Tokenization and Embeddings

One question in sequential models that is not clear yet is the abiltiy for the models to read language data. To solve this issue, we introduce the idea of tokenization and embeddings.

Tokenization

Tokenization is how words get converted to something parsable by the network or module. This process can also be called encoding. It could be as simple as listing every word in alphabetical order and assigning it a number or token index. The problem with this approach is that the lookup for word to token index can grow very large in large corpuses. In language such as German, there exists many compound words that are really just smaller words combined. This schema of tokenization would involve creating 3 tokens for the word “wiedersehen”, “weider” and “sehen”.

To deal with this issue, we consider the BPE byte pair encoding scheme. This scheme does the following:

Initialize a corpus $C$ of a sequence of characters
Initialize $V$ to be the set of characters
While $V$ can still be increased
- Find two characters $xx’$ that occur together the most commonly in $C$
- Add the element ${xx’}$ to $V$

We can do this with ascii, but also with unicode characters.

There are other methods as well, such as Unigram. Unigram works by the following.

Get every possible subset of characters from a corpus, or any reasonably big corpus to form a vocabulary $V$
Evaluate the number of occurence of $v \in V$ in the corpus and divide by the sum of each occurence giving a probability $P(v)$
$\ell = - \sum_i^k \log(P(v_i))$ is the log likelihood of the vocabulary
Determine tokens that contribute the least to the likelihood, and remove them. E.g. skim off the bottom 20\% contributors to the log likelihood.
Repeat until $V$ is small enough.

This tokenization strategy does the opposite of what BPE does - it shinks a vocabulary.

Embedding

A sequential model takes a sequence and has to embed it into some space in order to determine the next few sequences. It is easier to talk about embeddings in the context of language models, so we use the concept of tokenization as discussed above.
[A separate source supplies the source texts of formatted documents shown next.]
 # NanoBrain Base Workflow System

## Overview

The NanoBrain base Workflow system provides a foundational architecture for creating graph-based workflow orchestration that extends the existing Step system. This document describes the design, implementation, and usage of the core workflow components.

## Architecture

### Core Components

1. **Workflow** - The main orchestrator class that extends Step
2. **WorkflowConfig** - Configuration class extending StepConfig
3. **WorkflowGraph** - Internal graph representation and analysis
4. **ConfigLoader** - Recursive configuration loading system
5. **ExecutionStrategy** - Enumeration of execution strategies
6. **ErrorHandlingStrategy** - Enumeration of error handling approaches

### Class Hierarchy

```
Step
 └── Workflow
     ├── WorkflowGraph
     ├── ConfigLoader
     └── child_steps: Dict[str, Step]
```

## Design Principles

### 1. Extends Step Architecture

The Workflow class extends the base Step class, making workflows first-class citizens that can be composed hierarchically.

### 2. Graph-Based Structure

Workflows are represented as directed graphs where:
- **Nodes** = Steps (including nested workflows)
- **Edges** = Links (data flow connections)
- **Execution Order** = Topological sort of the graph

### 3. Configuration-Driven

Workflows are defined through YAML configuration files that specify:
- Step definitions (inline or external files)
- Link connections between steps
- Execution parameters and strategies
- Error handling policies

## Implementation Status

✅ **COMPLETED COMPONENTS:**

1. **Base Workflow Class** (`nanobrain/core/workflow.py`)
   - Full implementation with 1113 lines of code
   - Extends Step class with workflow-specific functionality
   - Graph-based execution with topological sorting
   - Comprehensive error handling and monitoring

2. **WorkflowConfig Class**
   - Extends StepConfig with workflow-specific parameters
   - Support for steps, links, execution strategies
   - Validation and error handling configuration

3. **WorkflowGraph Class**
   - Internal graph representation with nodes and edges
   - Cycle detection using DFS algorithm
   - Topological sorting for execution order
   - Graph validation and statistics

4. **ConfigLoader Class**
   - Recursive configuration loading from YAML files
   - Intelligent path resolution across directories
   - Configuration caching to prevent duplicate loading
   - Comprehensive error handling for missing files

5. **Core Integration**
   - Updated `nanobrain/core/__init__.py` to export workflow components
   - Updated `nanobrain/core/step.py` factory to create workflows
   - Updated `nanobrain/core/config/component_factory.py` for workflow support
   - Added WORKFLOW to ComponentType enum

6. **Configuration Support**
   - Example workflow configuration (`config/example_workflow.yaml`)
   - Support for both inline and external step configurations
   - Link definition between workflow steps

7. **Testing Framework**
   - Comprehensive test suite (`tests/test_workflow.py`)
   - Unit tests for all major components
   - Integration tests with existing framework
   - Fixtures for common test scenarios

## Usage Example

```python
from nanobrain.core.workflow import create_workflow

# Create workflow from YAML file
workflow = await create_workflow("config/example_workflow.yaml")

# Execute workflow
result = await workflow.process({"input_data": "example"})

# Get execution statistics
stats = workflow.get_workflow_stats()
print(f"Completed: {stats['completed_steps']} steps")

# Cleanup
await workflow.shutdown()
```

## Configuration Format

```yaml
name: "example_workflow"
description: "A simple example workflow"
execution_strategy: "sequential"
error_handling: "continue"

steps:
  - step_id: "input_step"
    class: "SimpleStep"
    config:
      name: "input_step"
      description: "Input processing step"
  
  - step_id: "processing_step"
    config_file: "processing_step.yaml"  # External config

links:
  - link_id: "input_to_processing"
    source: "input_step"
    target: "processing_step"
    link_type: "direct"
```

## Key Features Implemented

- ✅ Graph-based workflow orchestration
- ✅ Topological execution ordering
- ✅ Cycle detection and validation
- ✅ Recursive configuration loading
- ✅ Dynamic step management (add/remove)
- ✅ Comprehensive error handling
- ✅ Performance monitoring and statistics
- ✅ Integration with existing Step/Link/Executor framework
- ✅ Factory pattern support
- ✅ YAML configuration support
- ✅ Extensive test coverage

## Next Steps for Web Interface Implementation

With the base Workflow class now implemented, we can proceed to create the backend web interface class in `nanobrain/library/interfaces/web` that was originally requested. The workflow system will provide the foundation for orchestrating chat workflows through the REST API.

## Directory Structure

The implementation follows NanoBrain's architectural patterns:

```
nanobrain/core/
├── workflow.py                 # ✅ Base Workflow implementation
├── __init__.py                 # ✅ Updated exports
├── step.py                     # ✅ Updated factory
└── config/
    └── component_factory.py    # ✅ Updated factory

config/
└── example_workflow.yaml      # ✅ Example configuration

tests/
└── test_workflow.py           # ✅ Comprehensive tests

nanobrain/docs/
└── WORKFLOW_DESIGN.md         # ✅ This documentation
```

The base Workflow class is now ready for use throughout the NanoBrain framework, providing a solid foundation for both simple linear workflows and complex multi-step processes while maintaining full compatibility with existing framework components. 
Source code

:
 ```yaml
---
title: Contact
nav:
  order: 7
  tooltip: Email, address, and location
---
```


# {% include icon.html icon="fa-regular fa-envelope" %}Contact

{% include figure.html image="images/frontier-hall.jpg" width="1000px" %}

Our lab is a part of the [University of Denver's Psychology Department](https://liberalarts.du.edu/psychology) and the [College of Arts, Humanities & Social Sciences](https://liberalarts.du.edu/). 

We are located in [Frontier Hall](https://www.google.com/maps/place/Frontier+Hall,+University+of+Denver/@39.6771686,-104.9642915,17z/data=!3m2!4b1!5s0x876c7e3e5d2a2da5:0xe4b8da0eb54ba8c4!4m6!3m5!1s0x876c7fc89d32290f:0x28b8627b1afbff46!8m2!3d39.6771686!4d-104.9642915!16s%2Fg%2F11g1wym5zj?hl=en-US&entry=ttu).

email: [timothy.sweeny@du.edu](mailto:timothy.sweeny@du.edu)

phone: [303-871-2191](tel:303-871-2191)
The model must be able to represent the sequence in a metric space, and to do so, it takes the encoded tokens and casts it into an embedding space.

Define the function $\phi : V^{L} \to \mathbf{R}^{d\times L}$. That is, $\phi$ takes a vocabulary of size $L$ and maps it to an embedding space of $L$-column vectors, each of dimension $d$. So a sequence $x_{1,…,L}$ can be mapped with $\phi$ to get $E\in\mathbf{R}^{d\times L}$. If we have a batch of $n$ sequences, i.e. $x_{1,…,L}^{i=1,…,n}$, then we can have $\phi$ map it to batch embeddings $E \in \mathbf{R}^{n\times d \times L}$.

Embeddings give rise to a classification of language models.

Encoding Only Models

These models learn an embedding given a sequence of tokens. Thus tokens that come before and after a token of interest will influence the token of interest. That is, given the following tokens:

\[[a, b, c] \to (x_1, x_2, x_3);\;\; x_1, x_2, x_3 \in \mathbf{R}^{d\times 3}\]

If $b$ is a token of interest, for example we are interested in predicting the next token after $b$, the encoding model will not be good at this tasks since $x_2$ was formed based on $x_1$ and $x_3$. It needs information on $x_3$ to determine the $x_2$ features. Thus treating this model as a next token prediction task will lead to severe overfitting. One would need to use masked language training to do next token prediction with this model.

Decoding Only Models

This model generates a contextual embedding but also learns a probability distribution over the the next $k$ tokens - autoregressively. That is:

\[x_{1,...,L} \to \phi(x_{1,...,L});\text{ and also } P(x_{L+1,...,L+k}|\phi(x_{1,...,L}))\]

It can use likelihood based criteria to train, and can handle text completion. However, the embeddings may be of lower quality since the embeddings can only depend on the preceding tokens. RNNs or LSTMs can be appropriate components of decoding only models.

Encoding-Decoding Models

These models produce encodings, and also probability distributions for later tokens. The training takes longer, since it is training an embedding, and also a decoding that needs to learn probability distributions. Furthermore, it requires further ad-hoc training such as masked token prediction.